*** GIVEN DATA

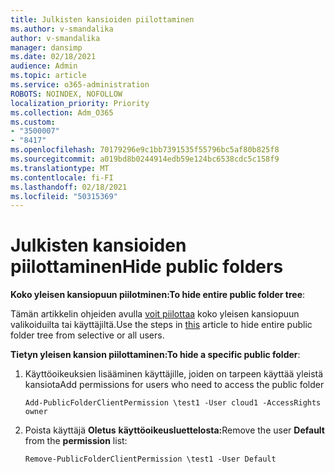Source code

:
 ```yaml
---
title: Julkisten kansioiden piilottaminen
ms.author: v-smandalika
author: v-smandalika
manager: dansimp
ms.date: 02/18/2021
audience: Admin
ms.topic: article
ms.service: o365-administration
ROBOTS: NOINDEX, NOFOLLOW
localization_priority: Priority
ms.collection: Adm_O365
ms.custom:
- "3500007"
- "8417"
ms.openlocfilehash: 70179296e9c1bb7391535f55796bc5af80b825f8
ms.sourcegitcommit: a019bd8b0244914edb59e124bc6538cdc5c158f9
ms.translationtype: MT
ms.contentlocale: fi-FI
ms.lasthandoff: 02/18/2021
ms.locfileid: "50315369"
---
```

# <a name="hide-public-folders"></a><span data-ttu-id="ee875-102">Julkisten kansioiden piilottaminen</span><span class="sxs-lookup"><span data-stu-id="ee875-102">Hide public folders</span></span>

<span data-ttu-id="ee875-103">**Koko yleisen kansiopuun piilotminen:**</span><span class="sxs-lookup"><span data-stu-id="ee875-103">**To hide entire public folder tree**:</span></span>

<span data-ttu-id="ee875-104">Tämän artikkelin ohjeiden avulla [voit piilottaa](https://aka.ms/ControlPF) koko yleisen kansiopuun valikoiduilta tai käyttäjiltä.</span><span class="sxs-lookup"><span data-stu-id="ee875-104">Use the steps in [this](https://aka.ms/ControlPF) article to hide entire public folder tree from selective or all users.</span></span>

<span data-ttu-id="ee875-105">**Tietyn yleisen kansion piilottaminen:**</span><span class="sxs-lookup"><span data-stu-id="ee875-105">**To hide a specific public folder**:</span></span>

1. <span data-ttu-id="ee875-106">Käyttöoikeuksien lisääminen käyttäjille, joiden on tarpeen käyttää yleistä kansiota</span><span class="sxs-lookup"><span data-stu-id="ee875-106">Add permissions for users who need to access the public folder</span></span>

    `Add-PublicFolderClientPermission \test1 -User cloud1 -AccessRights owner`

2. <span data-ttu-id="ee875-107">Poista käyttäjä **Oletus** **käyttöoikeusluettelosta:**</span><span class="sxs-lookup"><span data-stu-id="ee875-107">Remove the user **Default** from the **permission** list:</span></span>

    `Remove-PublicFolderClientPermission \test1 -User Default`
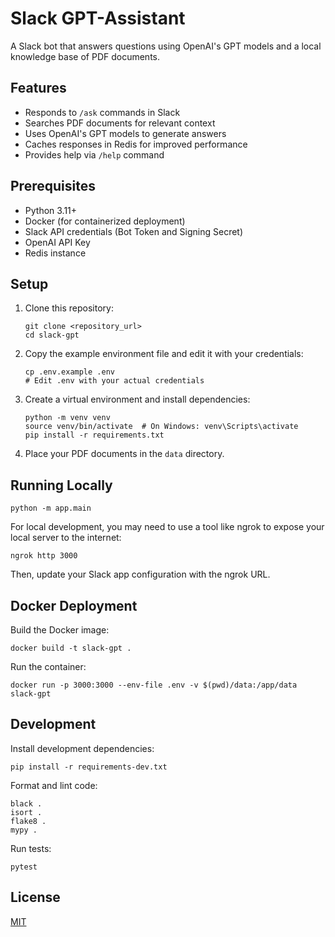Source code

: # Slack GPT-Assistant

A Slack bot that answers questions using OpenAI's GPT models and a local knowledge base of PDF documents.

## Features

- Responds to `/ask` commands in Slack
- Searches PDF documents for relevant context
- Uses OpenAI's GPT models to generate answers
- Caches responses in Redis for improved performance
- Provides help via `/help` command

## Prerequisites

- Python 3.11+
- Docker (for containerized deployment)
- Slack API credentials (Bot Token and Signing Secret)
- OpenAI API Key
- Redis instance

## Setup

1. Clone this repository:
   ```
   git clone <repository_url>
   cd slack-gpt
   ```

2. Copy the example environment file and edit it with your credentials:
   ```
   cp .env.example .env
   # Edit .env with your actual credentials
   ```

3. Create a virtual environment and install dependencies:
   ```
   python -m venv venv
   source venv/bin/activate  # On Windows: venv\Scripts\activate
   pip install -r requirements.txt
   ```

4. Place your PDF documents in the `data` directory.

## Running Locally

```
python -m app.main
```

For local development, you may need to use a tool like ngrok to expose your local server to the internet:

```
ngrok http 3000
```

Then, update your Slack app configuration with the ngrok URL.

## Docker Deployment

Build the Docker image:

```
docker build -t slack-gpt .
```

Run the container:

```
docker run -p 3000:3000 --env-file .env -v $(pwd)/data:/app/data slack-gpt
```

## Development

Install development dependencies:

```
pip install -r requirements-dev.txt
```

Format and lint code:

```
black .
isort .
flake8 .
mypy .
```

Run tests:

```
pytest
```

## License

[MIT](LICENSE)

******
*** GIVEN DATA

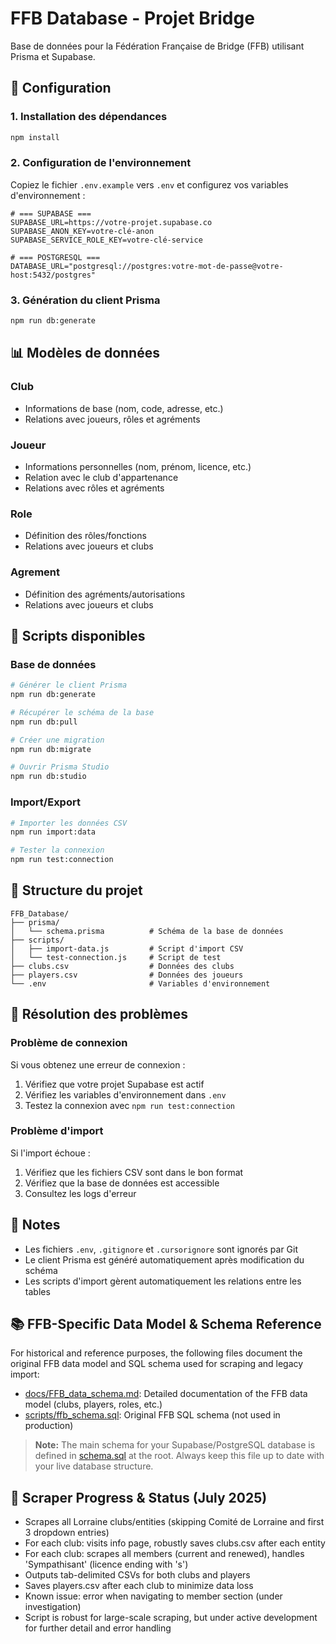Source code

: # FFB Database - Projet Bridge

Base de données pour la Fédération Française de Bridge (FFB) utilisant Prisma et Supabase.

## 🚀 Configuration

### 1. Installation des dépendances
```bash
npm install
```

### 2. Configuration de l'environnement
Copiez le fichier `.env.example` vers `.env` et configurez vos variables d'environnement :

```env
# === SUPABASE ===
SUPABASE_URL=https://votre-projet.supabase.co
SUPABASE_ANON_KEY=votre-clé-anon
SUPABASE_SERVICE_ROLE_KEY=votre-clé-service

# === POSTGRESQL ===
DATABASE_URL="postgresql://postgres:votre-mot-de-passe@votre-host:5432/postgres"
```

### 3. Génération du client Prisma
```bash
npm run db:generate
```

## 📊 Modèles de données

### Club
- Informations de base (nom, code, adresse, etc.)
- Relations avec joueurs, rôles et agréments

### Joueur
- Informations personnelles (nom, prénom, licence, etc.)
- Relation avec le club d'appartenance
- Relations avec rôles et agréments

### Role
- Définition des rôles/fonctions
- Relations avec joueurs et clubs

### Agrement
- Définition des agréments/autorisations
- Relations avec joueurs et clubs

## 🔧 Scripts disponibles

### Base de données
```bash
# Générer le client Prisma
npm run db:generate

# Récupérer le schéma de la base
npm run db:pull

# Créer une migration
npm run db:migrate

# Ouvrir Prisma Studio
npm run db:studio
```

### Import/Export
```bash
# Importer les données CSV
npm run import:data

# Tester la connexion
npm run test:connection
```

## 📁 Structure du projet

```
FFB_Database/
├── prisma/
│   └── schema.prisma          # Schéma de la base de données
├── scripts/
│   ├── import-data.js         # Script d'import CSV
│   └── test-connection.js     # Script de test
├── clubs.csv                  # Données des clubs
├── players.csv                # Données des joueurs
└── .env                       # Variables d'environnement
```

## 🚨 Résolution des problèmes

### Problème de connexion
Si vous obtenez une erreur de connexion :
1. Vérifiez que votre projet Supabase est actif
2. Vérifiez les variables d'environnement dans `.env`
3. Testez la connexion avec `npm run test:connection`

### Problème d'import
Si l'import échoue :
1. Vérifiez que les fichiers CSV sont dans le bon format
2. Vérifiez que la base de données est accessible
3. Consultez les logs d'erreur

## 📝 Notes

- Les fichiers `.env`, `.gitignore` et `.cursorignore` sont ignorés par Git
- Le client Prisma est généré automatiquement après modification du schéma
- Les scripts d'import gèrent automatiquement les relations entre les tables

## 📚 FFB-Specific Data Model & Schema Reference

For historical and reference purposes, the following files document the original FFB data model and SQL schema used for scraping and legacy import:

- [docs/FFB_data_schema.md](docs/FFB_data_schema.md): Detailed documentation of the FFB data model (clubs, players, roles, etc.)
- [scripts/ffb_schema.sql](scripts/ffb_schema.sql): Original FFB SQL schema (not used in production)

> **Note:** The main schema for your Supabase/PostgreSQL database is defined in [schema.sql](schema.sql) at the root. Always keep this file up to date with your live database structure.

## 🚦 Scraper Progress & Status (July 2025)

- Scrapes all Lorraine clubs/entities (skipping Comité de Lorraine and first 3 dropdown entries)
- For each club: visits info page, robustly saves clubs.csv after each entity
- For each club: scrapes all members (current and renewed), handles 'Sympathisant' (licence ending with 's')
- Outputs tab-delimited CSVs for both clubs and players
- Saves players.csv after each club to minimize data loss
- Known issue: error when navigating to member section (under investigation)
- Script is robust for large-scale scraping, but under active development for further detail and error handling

******
*** GIVEN DATA

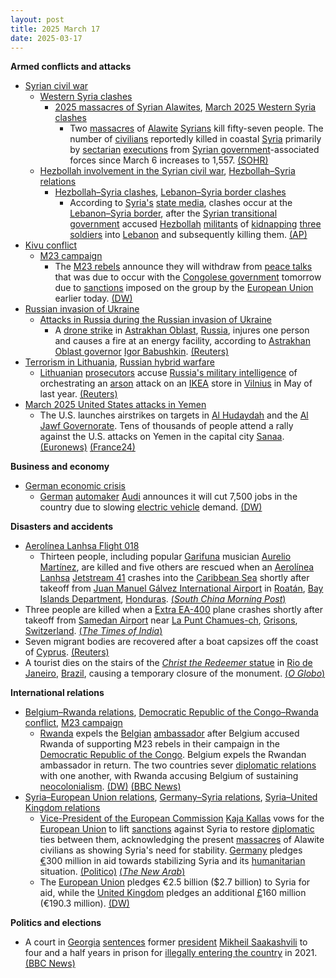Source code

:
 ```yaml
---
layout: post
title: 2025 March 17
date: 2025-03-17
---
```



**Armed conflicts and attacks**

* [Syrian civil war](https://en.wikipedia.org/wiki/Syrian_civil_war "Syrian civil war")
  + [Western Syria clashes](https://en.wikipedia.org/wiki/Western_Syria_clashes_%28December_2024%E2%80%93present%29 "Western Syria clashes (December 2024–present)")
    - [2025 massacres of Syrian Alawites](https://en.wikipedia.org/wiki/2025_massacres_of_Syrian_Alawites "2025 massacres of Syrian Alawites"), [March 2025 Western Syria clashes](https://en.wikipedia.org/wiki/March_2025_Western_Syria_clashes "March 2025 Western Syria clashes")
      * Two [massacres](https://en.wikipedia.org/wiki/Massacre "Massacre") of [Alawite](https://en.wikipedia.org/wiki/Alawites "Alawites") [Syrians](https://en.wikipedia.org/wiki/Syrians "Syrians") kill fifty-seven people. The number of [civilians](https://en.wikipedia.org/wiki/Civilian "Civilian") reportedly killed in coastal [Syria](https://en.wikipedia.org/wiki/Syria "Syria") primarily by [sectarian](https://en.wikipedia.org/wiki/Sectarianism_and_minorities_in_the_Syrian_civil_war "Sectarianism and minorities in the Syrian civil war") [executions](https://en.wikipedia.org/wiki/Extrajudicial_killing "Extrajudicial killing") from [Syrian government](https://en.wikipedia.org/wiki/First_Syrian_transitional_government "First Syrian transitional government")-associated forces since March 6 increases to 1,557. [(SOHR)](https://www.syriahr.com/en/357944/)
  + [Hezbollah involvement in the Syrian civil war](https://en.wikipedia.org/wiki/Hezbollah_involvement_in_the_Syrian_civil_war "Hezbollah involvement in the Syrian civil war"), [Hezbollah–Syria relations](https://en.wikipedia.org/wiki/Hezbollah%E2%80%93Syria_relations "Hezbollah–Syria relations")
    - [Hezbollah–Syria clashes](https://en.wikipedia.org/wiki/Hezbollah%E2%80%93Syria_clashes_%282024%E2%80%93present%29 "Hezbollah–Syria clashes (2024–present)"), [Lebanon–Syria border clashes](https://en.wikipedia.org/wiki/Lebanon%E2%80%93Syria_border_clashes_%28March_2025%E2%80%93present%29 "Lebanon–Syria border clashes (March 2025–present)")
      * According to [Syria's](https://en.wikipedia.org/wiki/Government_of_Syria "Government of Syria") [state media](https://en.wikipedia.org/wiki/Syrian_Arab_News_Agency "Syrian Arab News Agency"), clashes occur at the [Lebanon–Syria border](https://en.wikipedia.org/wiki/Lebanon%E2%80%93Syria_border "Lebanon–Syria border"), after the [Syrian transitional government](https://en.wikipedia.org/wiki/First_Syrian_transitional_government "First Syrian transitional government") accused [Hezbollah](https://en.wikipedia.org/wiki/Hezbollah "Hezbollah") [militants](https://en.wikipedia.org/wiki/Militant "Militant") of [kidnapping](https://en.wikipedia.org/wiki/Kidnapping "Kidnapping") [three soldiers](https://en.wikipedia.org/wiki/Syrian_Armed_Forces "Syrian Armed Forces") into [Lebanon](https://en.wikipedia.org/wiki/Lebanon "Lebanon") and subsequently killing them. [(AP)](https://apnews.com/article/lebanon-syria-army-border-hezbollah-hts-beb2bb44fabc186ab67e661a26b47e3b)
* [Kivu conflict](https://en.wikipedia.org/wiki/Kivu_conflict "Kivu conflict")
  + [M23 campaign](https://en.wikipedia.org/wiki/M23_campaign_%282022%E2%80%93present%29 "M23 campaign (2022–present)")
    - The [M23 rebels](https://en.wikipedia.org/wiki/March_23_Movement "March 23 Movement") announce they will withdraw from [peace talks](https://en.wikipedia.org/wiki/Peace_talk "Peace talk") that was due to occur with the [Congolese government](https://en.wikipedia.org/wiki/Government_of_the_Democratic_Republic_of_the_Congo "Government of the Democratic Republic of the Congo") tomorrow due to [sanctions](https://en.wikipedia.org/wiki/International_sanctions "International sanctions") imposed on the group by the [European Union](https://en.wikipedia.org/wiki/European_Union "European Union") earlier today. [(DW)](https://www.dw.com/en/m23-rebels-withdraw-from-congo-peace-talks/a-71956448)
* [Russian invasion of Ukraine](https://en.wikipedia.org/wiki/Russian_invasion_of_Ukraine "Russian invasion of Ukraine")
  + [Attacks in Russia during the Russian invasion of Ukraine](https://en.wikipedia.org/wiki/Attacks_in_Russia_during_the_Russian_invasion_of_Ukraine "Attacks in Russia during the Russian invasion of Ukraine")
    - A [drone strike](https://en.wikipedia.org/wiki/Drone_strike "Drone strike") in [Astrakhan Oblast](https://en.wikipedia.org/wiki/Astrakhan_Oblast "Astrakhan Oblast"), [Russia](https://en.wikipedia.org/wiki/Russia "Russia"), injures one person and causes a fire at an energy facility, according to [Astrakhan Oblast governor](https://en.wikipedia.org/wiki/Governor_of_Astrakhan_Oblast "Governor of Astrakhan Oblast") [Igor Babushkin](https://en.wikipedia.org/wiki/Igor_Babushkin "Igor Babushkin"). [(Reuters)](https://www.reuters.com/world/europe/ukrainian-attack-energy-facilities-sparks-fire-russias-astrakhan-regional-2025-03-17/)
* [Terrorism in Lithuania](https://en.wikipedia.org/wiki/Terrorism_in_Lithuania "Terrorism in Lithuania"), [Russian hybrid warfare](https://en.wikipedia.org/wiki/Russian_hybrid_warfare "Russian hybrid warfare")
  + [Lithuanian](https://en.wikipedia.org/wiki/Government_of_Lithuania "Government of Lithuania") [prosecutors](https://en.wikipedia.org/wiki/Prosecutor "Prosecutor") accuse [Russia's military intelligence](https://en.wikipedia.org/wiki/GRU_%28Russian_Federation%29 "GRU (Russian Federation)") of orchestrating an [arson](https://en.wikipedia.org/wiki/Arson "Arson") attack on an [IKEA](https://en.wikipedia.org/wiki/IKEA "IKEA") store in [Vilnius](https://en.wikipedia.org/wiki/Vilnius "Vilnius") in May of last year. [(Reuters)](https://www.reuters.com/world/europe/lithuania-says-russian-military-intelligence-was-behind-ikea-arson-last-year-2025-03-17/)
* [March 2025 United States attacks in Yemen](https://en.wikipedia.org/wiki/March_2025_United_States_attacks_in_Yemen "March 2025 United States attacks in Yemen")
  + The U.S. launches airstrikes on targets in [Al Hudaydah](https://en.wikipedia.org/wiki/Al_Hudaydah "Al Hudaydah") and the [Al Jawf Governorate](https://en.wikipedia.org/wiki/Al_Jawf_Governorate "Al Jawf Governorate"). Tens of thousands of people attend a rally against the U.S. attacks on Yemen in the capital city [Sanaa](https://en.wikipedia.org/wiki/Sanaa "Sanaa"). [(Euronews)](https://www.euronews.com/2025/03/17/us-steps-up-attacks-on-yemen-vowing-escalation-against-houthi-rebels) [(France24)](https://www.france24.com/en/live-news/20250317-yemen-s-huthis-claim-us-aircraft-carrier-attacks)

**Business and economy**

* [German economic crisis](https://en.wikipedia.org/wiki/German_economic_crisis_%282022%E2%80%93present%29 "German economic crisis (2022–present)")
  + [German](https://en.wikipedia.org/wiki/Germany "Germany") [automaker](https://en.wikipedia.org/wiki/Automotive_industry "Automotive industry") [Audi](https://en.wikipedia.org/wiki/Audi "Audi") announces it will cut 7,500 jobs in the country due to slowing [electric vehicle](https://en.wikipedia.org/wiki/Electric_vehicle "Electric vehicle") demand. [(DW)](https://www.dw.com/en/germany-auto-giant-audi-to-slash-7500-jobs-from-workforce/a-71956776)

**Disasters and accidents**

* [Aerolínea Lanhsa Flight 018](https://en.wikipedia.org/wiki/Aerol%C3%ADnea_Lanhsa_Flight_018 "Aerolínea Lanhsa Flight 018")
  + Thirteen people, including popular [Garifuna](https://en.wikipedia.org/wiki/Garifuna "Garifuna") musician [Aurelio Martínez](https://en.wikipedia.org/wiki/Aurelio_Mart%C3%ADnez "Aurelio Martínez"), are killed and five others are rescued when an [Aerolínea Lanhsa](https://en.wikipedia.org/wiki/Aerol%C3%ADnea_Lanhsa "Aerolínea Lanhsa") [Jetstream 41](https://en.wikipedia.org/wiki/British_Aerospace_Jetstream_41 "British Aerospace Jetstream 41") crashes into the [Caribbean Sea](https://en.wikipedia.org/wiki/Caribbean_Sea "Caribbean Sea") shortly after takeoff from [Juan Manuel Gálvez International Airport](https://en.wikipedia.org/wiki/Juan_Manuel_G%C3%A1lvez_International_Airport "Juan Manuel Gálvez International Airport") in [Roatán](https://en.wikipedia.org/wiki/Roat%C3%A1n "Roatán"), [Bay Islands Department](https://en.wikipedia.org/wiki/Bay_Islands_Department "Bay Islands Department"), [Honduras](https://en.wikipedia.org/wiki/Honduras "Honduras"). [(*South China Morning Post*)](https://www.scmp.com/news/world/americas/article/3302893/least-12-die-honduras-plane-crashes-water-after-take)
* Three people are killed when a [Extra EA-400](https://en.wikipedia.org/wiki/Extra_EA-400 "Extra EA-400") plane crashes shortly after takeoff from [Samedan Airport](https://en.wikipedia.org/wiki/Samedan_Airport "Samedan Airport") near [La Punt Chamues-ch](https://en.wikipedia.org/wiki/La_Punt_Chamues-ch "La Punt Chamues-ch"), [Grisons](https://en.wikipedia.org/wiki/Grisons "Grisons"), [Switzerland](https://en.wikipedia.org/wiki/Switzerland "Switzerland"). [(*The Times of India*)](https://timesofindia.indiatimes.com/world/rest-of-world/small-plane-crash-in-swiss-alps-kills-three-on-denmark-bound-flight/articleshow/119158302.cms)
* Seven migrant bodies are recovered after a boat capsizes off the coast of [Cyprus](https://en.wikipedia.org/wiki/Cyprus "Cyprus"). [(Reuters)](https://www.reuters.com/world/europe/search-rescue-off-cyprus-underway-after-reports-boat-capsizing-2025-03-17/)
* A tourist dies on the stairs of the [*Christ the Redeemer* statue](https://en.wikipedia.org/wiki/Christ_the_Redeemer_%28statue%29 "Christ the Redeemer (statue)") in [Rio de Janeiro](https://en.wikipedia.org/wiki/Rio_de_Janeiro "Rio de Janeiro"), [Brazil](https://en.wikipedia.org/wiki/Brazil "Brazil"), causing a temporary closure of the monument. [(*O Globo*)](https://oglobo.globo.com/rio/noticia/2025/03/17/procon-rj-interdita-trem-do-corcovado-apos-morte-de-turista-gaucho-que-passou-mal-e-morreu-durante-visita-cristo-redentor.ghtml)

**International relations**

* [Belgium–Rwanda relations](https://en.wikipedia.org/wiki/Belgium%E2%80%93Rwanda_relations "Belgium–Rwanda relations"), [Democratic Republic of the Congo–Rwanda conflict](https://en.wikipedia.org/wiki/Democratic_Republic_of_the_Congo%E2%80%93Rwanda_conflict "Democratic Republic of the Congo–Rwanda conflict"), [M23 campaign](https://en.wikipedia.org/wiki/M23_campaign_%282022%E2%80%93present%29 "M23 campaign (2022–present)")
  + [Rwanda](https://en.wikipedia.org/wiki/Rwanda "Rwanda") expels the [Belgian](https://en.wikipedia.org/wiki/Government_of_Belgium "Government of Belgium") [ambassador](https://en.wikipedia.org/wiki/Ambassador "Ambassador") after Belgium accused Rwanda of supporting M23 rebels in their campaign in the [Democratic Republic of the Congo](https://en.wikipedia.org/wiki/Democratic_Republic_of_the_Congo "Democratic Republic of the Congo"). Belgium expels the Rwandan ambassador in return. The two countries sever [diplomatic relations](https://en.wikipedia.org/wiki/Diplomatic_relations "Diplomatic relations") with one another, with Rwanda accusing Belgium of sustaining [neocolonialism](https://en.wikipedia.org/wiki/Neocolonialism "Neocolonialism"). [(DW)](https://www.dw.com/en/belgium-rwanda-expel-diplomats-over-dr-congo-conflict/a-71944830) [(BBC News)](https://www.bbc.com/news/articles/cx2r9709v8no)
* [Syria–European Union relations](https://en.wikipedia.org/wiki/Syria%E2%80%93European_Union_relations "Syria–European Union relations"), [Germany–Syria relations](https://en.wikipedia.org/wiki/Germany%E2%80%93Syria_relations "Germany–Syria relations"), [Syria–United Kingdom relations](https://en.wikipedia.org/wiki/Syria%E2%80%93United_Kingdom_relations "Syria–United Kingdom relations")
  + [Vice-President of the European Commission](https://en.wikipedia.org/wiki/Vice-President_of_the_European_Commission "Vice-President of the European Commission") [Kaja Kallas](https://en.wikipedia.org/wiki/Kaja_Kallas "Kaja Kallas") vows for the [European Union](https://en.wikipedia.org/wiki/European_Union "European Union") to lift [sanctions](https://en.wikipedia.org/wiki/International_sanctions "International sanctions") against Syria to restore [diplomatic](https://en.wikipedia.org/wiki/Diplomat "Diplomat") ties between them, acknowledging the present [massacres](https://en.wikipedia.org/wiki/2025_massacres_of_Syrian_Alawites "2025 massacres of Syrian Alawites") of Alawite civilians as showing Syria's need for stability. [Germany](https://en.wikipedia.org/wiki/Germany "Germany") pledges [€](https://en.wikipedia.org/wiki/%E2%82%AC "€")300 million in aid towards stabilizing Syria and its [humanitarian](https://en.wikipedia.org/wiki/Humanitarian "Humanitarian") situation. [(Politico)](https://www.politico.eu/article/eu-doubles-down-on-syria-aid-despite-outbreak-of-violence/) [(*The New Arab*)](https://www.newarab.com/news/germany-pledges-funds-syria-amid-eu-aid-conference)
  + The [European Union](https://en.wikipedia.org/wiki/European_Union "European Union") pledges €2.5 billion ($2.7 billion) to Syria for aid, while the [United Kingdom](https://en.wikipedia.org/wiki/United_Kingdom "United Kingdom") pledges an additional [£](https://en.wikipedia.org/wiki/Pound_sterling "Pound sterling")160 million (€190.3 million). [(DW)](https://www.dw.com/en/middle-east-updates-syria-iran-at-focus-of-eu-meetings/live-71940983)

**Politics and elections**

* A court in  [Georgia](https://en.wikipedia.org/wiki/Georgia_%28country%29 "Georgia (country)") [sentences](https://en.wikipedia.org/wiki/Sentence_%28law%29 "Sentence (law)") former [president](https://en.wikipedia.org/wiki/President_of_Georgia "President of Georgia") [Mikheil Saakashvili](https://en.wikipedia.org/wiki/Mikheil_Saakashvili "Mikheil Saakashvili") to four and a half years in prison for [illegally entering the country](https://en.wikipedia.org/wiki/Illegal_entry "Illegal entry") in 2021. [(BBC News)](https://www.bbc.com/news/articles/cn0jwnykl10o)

******

REQUIREMENT: Which lines above contain the word "Vérifiez"? Copy each one.

RESPONSE:
1. Vérifiez que votre projet Supabase est actif
2. Vérifiez les variables d'environnement dans `.env`
1. Vérifiez que les fichiers CSV sont dans le bon format
2. Vérifiez que la base de données est accessible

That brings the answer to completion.